Dataset entries:
===============
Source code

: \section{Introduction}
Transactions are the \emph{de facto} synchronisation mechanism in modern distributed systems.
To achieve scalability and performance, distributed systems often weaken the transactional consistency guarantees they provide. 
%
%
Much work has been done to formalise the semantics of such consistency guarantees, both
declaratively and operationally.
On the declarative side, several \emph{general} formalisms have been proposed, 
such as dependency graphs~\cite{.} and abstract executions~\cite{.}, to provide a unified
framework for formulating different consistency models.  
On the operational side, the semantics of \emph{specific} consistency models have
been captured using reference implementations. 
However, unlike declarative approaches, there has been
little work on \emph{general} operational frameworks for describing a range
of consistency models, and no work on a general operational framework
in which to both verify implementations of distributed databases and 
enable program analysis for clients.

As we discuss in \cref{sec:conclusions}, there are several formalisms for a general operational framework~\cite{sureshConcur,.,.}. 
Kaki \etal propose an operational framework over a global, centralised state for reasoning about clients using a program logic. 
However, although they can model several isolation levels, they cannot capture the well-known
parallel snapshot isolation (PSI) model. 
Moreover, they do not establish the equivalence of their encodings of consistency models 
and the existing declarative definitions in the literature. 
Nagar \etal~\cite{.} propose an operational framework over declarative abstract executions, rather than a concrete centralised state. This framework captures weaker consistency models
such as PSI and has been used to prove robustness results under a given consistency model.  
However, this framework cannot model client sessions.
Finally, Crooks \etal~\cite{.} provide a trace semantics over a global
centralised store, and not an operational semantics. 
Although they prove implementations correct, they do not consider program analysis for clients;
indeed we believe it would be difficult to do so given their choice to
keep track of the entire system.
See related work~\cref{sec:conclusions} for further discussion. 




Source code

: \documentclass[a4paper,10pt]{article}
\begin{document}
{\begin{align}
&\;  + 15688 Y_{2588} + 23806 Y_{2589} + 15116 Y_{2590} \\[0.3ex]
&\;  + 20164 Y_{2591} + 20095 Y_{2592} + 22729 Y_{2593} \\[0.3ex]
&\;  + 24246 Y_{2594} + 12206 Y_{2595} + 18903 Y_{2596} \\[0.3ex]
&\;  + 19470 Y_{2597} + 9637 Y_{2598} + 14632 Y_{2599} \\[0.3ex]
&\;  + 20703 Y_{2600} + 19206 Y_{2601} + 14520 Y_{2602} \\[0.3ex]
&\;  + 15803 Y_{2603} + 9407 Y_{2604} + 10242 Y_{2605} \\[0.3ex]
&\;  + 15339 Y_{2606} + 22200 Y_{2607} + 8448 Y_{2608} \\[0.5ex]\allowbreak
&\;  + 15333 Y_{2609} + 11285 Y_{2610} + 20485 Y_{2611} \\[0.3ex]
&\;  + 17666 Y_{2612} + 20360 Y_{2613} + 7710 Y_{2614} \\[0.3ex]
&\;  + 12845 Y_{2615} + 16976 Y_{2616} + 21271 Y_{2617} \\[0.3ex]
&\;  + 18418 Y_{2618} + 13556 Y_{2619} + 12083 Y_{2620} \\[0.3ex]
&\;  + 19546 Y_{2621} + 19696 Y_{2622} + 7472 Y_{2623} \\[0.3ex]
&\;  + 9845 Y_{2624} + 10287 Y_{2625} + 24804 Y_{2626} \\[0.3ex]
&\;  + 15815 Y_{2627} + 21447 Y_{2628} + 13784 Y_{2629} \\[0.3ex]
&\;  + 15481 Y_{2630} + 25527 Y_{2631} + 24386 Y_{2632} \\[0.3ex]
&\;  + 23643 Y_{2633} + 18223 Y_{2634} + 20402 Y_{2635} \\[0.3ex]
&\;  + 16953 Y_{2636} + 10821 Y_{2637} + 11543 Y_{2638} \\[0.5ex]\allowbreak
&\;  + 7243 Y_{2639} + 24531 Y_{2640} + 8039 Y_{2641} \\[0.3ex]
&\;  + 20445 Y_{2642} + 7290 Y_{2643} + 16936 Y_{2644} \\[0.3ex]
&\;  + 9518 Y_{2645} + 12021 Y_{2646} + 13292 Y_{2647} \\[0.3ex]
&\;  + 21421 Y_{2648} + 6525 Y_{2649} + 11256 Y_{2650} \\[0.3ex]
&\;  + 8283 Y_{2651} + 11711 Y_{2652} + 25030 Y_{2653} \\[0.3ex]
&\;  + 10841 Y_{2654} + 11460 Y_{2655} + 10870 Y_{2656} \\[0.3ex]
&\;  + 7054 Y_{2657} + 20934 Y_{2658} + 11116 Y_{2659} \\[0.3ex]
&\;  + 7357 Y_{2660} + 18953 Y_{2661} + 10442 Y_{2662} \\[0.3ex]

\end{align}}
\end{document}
===============
- [What to do] Retyping the data above exactly and in full is the task.

- [Exercise solution]
Source code

: \section{Introduction}
Transactions are the \emph{de facto} synchronisation mechanism in modern distributed systems.
To achieve scalability and performance, distributed systems often weaken the transactional consistency guarantees they provide. 
%
%
Much work has been done to formalise the semantics of such consistency guarantees, both
declaratively and operationally.
On the declarative side, several \emph{general} formalisms have been proposed, 
such as dependency graphs~\cite{.} and abstract executions~\cite{.}, to provide a unified
framework for formulating different consistency models.  
On the operational side, the semantics of \emph{specific} consistency models have
been captured using reference implementations. 
However, unlike declarative approaches, there has been
little work on \emph{general} operational frameworks for describing a range
of consistency models, and no work on a general operational framework
in which to both verify implementations of distributed databases and 
enable program analysis for clients.

As we discuss in \cref{sec:conclusions}, there are several formalisms for a general operational framework~\cite{sureshConcur,.,.}. 
Kaki \etal propose an operational framework over a global, centralised state for reasoning about clients using a program logic. 
However, although they can model several isolation levels, they cannot capture the well-known
parallel snapshot isolation (PSI) model. 
Moreover, they do not establish the equivalence of their encodings of consistency models 
and the existing declarative definitions in the literature. 
Nagar \etal~\cite{.} propose an operational framework over declarative abstract executions, rather than a concrete centralised state. This framework captures weaker consistency models
such as PSI and has been used to prove robustness results under a given consistency model.  
However, this framework cannot model client sessions.
Finally, Crooks \etal~\cite{.} provide a trace semantics over a global
centralised store, and not an operational semantics. 
Although they prove implementations correct, they do not consider program analysis for clients;
indeed we believe it would be difficult to do so given their choice to
keep track of the entire system.
See related work~\cref{sec:conclusions} for further discussion. 




Source code

: \documentclass[a4paper,10pt]{article}
\begin{document}
{\begin{align}
&\;  + 15688 Y_{2588} + 23806 Y_{2589} + 15116 Y_{2590} \\[0.3ex]
&\;  + 20164 Y_{2591} + 20095 Y_{2592} + 22729 Y_{2593} \\[0.3ex]
&\;  + 24246 Y_{2594} + 12206 Y_{2595} + 18903 Y_{2596} \\[0.3ex]
&\;  + 19470 Y_{2597} + 9637 Y_{2598} + 14632 Y_{2599} \\[0.3ex]
&\;  + 20703 Y_{2600} + 19206 Y_{2601} + 14520 Y_{2602} \\[0.3ex]
&\;  + 15803 Y_{2603} + 9407 Y_{2604} + 10242 Y_{2605} \\[0.3ex]
&\;  + 15339 Y_{2606} + 22200 Y_{2607} + 8448 Y_{2608} \\[0.5ex]\allowbreak
&\;  + 15333 Y_{2609} + 11285 Y_{2610} + 20485 Y_{2611} \\[0.3ex]
&\;  + 17666 Y_{2612} + 20360 Y_{2613} + 7710 Y_{2614} \\[0.3ex]
&\;  + 12845 Y_{2615} + 16976 Y_{2616} + 21271 Y_{2617} \\[0.3ex]
&\;  + 18418 Y_{2618} + 13556 Y_{2619} + 12083 Y_{2620} \\[0.3ex]
&\;  + 19546 Y_{2621} + 19696 Y_{2622} + 7472 Y_{2623} \\[0.3ex]
&\;  + 9845 Y_{2624} + 10287 Y_{2625} + 24804 Y_{2626} \\[0.3ex]
&\;  + 15815 Y_{2627} + 21447 Y_{2628} + 13784 Y_{2629} \\[0.3ex]
&\;  + 15481 Y_{2630} + 25527 Y_{2631} + 24386 Y_{2632} \\[0.3ex]
&\;  + 23643 Y_{2633} + 18223 Y_{2634} + 20402 Y_{2635} \\[0.3ex]
&\;  + 16953 Y_{2636} + 10821 Y_{2637} + 11543 Y_{2638} \\[0.5ex]\allowbreak
&\;  + 7243 Y_{2639} + 24531 Y_{2640} + 8039 Y_{2641} \\[0.3ex]
&\;  + 20445 Y_{2642} + 7290 Y_{2643} + 16936 Y_{2644} \\[0.3ex]
&\;  + 9518 Y_{2645} + 12021 Y_{2646} + 13292 Y_{2647} \\[0.3ex]
&\;  + 21421 Y_{2648} + 6525 Y_{2649} + 11256 Y_{2650} \\[0.3ex]
&\;  + 8283 Y_{2651} + 11711 Y_{2652} + 25030 Y_{2653} \\[0.3ex]
&\;  + 10841 Y_{2654} + 11460 Y_{2655} + 10870 Y_{2656} \\[0.3ex]
&\;  + 7054 Y_{2657} + 20934 Y_{2658} + 11116 Y_{2659} \\[0.3ex]
&\;  + 7357 Y_{2660} + 18953 Y_{2661} + 10442 Y_{2662} \\[0.3ex]

\end{align}}
\end{document}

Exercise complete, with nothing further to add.